● Instructions for the task:
Show each line of the records in which the word "deseja" occurs.

Records from a collection:

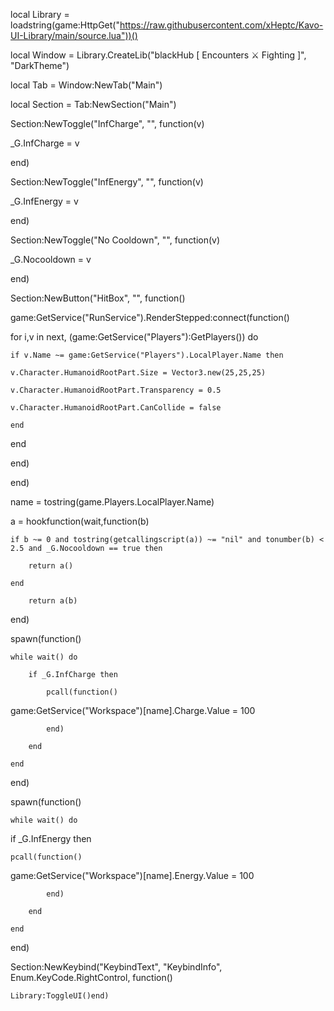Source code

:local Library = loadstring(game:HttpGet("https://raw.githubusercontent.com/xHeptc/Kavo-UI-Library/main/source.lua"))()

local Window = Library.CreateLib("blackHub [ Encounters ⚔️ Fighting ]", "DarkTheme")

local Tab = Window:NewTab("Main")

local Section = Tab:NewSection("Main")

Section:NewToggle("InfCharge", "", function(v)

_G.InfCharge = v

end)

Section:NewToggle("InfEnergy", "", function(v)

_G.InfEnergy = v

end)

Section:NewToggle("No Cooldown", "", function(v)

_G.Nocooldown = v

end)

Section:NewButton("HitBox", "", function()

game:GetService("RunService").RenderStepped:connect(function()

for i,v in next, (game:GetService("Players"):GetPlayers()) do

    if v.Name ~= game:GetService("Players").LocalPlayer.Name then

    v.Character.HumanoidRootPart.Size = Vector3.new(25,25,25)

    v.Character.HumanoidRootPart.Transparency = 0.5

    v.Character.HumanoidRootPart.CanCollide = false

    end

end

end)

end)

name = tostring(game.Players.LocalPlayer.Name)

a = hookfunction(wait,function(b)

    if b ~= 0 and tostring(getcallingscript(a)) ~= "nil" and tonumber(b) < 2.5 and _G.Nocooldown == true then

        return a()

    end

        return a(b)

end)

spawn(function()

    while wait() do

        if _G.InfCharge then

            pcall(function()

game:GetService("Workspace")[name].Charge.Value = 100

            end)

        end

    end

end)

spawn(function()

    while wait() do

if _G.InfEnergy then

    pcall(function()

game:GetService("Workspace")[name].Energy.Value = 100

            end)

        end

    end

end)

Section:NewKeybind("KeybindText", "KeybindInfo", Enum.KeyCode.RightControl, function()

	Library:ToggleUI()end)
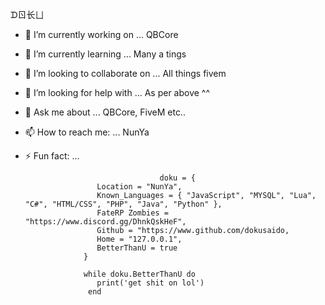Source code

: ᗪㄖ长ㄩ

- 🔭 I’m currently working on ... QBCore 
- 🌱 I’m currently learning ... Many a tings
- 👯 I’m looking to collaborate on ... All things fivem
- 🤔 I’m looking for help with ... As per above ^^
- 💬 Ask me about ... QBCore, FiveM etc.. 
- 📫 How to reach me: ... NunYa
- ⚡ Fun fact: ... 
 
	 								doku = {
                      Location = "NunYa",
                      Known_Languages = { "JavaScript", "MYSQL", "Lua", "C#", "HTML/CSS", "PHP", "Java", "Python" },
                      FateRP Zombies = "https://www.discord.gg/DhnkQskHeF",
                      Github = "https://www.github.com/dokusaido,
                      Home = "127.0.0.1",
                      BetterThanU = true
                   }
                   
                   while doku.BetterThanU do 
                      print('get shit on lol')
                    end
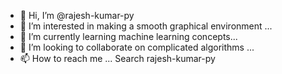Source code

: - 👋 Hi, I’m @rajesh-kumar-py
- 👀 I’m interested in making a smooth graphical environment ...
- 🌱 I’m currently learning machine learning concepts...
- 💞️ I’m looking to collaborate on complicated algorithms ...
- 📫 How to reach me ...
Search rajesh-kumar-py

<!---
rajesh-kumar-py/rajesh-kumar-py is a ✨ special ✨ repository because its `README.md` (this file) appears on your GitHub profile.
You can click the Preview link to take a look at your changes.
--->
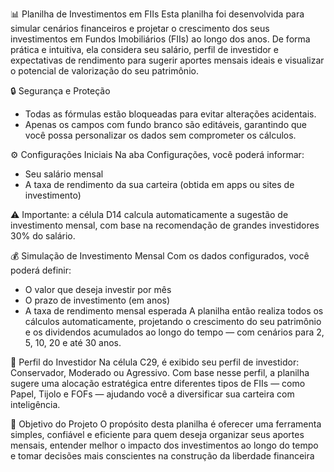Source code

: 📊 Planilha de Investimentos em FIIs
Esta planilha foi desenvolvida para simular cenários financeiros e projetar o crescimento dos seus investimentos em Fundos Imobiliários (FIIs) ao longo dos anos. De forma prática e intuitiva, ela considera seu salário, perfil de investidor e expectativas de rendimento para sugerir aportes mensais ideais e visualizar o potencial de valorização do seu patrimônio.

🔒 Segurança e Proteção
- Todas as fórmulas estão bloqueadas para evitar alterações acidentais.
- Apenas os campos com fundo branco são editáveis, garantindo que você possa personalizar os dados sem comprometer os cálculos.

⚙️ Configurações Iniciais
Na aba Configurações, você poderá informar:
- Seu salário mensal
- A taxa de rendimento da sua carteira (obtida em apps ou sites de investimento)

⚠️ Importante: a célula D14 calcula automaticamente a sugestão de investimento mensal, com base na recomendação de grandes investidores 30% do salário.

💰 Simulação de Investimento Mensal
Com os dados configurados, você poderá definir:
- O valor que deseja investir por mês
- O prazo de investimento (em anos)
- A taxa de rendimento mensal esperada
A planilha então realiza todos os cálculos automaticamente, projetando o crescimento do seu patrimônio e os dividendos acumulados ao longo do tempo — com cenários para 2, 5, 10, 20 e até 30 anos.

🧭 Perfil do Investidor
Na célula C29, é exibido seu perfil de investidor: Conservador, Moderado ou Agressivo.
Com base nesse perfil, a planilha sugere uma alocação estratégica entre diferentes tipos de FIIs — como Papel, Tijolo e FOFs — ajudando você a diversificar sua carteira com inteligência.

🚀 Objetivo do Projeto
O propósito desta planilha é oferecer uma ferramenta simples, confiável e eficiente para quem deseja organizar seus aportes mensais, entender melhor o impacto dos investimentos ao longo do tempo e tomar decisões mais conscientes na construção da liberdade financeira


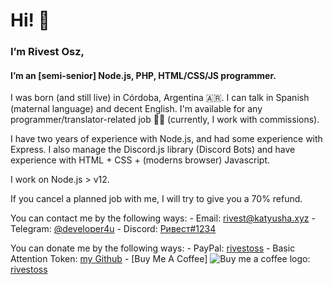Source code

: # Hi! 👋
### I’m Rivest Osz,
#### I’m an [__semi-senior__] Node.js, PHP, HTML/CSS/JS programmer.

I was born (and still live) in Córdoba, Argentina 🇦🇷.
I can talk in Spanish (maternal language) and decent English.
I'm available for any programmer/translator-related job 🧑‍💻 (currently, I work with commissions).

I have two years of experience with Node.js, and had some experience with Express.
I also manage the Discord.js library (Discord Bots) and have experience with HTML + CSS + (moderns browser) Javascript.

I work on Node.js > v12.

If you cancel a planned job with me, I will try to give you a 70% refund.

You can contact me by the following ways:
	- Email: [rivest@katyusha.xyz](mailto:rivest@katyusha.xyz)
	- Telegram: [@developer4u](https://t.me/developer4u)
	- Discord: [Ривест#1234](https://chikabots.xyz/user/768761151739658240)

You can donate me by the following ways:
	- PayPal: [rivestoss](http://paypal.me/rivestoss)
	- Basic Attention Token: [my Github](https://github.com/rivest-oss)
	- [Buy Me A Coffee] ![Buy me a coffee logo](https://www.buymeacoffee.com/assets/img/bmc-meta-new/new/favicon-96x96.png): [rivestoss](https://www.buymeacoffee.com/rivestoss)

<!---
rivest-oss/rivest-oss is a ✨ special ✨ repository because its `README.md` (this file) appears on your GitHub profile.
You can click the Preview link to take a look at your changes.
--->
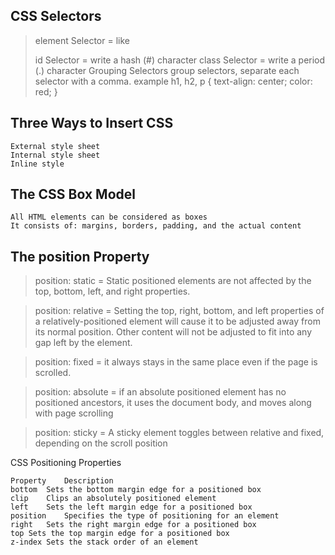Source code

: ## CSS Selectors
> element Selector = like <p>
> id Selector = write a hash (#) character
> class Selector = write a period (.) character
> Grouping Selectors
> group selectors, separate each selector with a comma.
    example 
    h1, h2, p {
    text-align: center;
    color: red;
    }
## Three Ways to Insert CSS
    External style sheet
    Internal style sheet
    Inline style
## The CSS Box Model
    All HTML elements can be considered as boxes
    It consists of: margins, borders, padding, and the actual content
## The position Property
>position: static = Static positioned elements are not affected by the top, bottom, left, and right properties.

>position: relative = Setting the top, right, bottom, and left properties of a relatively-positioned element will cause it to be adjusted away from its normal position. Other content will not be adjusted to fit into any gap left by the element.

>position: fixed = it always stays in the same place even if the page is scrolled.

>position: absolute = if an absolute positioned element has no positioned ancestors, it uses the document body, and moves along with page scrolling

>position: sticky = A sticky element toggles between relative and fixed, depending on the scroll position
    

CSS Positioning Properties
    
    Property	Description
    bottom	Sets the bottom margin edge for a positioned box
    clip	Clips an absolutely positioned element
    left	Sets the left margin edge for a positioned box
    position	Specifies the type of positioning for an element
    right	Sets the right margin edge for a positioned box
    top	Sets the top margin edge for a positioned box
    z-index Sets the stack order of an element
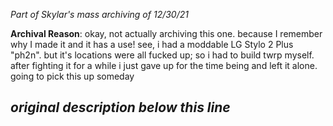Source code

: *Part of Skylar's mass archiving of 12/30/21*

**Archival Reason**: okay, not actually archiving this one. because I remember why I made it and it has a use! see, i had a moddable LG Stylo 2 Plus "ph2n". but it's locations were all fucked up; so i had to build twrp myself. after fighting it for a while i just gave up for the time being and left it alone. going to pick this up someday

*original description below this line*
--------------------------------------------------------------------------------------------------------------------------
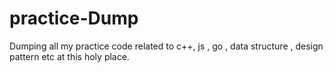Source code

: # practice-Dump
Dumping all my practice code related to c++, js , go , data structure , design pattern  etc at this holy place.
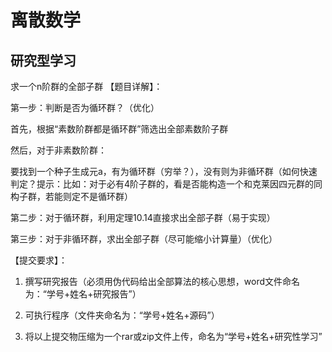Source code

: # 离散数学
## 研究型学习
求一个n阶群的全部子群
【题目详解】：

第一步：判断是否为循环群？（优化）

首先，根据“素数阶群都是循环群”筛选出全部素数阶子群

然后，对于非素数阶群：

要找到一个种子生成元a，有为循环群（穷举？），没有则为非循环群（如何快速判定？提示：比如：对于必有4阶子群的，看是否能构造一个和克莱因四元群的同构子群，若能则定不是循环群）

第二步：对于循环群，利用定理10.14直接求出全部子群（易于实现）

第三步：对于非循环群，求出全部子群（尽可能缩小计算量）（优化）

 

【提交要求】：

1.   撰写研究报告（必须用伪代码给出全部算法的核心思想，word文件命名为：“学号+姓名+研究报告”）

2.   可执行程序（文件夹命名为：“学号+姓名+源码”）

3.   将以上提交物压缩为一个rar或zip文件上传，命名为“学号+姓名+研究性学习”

● Solution for this exercise:
- O valor que deseja investir por mês
O propósito desta planilha é oferecer uma ferramenta simples, confiável e eficiente para quem deseja organizar seus aportes mensais, entender melhor o impacto dos investimentos ao longo do tempo e tomar decisões mais conscientes na construção da liberdade financeira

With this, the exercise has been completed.